College and university presidents will have to decide exactly how they'll implement the cuts at each of their schools, though the board will have to sign off on any plans before they're undertaken. That decision is scheduled for June.
The College of Southern Nevada and Nevada State College are likely to spread the cuts around the schools. The cuts could make it harder for some students to get into needed classes, imposing what might become a de facto enrollment cap at two schools, which have seen rapid growth in recent years.
But the universities have announced plans to cut programs. The leaders say there is no other choice.
At UNLV, $9 million must be cut from the budget in the next fiscal year. President Neal Smatresk said he plans on cutting $5 million from support areas, and $4 million from academic programs themselves.
"I don't like this any more than you do, but simply don't know how to cut 9 mill(ion) total without very painful closures," Smatresk wrote in an e-mail to Regent Mark Alden.
Alden is upset that some programs he sees as vital to the university might be cut. Among them is the English Language Center, where Alden's wife studies.
"Cutting out needed programs is stupid," Alden wrote to Smatresk.
So Alden is pitching a controversial plan that would cut salaries anywhere from 2 percent to 8 percent. The higher the salary, the larger the cut.

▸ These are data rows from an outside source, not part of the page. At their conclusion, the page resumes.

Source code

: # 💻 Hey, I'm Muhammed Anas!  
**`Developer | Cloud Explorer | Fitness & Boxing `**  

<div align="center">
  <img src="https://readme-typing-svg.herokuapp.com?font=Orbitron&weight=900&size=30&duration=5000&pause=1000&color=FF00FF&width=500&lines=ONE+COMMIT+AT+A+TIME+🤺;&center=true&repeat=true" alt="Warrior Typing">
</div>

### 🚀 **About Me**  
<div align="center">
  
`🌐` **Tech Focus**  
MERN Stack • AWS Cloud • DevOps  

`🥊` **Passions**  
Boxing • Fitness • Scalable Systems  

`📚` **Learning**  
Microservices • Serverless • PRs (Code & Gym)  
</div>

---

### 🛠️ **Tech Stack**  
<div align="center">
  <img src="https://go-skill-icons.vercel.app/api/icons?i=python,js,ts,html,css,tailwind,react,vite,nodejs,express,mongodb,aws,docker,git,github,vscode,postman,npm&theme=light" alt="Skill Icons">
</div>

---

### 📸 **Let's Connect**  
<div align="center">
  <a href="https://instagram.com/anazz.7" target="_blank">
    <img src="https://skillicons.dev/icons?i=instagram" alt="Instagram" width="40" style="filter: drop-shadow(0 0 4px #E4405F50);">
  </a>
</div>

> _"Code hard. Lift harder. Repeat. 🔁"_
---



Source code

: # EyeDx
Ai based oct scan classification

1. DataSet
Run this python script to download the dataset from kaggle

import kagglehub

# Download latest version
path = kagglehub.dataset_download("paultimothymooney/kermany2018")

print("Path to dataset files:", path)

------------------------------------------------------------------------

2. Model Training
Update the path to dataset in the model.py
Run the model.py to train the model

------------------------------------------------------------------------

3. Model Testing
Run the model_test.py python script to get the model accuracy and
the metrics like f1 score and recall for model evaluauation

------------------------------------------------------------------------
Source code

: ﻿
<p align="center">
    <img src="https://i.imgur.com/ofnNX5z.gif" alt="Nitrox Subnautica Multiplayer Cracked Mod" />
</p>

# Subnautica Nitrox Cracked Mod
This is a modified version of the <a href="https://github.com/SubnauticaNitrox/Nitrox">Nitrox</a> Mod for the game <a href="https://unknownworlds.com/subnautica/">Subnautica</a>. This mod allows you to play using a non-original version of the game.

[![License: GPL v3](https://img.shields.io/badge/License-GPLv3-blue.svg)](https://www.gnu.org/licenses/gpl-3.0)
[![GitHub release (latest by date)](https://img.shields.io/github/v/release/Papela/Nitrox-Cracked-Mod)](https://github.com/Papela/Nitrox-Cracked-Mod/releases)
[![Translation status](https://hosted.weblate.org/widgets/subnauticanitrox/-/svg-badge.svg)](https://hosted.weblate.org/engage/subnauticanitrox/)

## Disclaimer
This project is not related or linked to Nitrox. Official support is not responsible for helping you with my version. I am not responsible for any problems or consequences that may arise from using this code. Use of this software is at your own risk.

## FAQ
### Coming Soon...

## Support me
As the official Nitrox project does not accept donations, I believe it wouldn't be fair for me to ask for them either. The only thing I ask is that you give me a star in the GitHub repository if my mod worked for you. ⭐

"I'm going for it," Alden said. "Whether I have the votes, who knows?"
He almost certainly will not have the votes. Cutting the salaries of employees under contract or who have tenure is almost impossible.
Doing it would require the board to declare financial exigency, which is akin to them throwing up their hands and saying, "We can't pay our bills."
Such a declaration would be a first and could have several bad consequences, opponents say.
"There are few alternatives that are worse than exigency," professor Brown said.
To make the declaration, the system's chancellor would have to recommend it to the board. He has no plans to do so.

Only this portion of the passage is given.